探索流匹配中獎勵反向傳播的設計空間
Exploring the Design Space of Reward Backpropagation for Flow Matching
June 9, 2026
作者: Ruoyu Wang, Boye Niu, Xiangxin Zhou, Yushi Huang, Tongliang Liu, Chi Zhang
cs.AI
摘要
將文本到圖像流匹配模型與人類偏好對齊,透過直接獎勵反向傳播的方法雖然樣本效率高,但卻受到兩個已知病理問題的困擾:在現代模型規模下,無法在整個採樣軌跡中儲存激活值,且跨步驟的鏈式雅可比乘積會放大回傳至早期索引的獎勵梯度。基於連接器的方法(如 LeapAlign)透過以一條短固定路徑取代完整的反向軌跡來解決這些問題,凸顯了採樣與最佳化之間有用的解耦關係。然而,所得梯度的品質取決於這條短路徑對完整展開軌跡的近似精確度,尤其是在長間隔的情況下。我們提出 FlowBP,一個統一的替代軌跡框架,將反向軌跡本身視為設計對象。
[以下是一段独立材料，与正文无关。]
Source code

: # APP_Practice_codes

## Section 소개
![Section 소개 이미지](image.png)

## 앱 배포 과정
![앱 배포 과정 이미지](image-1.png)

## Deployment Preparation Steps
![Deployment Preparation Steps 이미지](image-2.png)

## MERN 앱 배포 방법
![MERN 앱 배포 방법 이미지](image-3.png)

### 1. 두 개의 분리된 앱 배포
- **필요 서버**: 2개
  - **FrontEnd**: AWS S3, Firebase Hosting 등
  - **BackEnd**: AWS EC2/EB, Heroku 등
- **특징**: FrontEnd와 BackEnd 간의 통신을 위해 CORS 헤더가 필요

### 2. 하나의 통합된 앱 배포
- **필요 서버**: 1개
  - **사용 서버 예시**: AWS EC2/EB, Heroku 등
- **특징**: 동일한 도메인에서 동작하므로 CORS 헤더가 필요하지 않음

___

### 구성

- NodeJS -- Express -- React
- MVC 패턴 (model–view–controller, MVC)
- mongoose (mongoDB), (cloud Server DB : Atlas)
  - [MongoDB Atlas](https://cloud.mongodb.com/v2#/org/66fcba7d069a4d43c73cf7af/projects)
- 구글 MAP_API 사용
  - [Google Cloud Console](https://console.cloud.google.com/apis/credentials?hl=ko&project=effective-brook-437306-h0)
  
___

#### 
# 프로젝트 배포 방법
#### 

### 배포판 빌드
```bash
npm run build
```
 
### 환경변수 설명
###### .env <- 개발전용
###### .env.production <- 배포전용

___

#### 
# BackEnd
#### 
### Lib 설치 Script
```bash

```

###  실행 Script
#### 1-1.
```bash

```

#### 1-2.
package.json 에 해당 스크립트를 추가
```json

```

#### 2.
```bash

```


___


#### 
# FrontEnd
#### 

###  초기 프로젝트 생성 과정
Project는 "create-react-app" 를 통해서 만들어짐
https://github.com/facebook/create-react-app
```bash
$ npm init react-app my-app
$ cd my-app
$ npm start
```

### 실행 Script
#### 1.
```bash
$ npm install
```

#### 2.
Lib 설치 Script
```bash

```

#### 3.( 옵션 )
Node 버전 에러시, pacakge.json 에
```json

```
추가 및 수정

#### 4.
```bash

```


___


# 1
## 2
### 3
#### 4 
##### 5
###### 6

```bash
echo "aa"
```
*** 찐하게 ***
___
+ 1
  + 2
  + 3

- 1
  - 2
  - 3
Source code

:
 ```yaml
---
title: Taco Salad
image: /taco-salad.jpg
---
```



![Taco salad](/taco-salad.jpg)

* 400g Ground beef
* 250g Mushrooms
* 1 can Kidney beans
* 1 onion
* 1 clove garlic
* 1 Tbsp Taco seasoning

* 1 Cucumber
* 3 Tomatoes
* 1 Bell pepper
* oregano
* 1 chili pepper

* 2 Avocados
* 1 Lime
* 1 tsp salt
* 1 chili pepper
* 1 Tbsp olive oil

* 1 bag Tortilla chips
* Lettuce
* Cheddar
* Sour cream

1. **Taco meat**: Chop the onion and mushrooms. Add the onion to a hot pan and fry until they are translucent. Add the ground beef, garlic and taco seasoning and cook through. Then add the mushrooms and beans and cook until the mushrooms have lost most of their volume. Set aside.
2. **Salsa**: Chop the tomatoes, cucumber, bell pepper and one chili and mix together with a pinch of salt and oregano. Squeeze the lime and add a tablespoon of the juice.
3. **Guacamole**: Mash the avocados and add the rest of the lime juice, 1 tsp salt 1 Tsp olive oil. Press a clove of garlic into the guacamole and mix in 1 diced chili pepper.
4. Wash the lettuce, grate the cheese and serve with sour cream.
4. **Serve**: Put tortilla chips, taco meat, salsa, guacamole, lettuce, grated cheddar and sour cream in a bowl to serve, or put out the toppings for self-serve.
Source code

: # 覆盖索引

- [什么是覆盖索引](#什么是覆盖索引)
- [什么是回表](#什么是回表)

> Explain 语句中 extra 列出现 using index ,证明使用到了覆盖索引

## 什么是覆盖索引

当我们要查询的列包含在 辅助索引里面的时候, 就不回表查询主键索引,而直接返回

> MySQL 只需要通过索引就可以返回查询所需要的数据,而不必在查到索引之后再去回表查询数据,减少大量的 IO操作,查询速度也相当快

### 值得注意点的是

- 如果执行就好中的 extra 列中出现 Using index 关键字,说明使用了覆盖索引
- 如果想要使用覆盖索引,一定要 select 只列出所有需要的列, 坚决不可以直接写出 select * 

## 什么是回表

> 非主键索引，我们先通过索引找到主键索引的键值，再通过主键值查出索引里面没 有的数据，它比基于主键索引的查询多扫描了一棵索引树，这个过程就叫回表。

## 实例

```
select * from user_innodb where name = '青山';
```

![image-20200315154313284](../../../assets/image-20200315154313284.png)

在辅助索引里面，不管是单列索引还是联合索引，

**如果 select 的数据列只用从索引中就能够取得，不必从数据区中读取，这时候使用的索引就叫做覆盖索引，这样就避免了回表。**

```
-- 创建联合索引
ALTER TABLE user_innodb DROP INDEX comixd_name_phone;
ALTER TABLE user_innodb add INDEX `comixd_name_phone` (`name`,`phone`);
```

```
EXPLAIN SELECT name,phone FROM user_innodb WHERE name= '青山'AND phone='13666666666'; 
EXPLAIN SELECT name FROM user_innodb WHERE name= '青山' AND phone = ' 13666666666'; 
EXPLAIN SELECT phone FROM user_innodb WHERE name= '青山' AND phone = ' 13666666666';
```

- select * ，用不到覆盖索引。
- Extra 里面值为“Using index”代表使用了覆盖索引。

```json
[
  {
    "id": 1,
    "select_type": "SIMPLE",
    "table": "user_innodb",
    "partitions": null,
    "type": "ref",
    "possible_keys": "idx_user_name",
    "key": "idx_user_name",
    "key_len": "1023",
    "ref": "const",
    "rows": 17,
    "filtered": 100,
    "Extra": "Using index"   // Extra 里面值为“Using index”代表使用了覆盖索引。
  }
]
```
FlowBP 保留一條無梯度的快取展開軌跡用於採樣,再從快取及選擇性重新前向傳播的速度中建構一個輕量級的反向替代軌跡。此觀點分離了四個選擇:獎勵模型輸入、活躍集、積分權重,以及橋耦合,並將先前的直接梯度方法歸納為特定設定。在此框架內,我們實例化三個變體:FlowBP-Sparse 使用稀疏歐拉重構,FlowBP-Bridge 加入受控橋耦合,而 FlowBP-Lagrange 則提高跳躍求積的階數。三者均將記憶體限制在活躍集大小內,並將梯度鏈限制在最多一個雅可比因子。在 SD3.5-M、FLUX.1-dev 及 FLUX.2-Klein-base 上,針對偏好、品質及組合性指標,這三個變體在多數指標上優於直接梯度基線方法。
English
Aligning text-to-image flow matching models with human preferences via direct reward backpropagation is sample-efficient but hampered by two well-known pathologies: activations cannot be stored across the full sampling trajectory at modern model scale, and chained Jacobian products across steps inflate the reward gradient as it travels back to early indices. Connector-based methods, such as LeapAlign, address these issues by replacing the full backward trajectory with a short pinned path, highlighting a useful decoupling between sampling and optimization. However, the quality of the resulting gradient depends on how accurately this short path approximates the full rollout, especially over long intervals. We propose FlowBP, a unified surrogate-trajectory framework that treats the backward trajectory itself as the design object. FlowBP keeps a no-gradient cached rollout for sampling, then builds a lightweight backward surrogate from cached and selectively re-forwarded velocities. This view separates four choices: the reward-model input, active set, integration weights, and bridge coupling, and recovers prior direct-gradient methods as particular settings. Within this framework, we instantiate three variants: FlowBP-Sparse uses sparse Euler reconstruction, FlowBP-Bridge adds controlled bridge coupling, and FlowBP-Lagrange raises the order of leap quadrature. All three bound memory by the active-set size and limit gradient chaining to at most one Jacobian factor. Across SD3.5-M, FLUX.1-dev, and FLUX.2-Klein-base on preference, quality, and compositional metrics, the three variants improve over direct-gradient baselines on most metrics.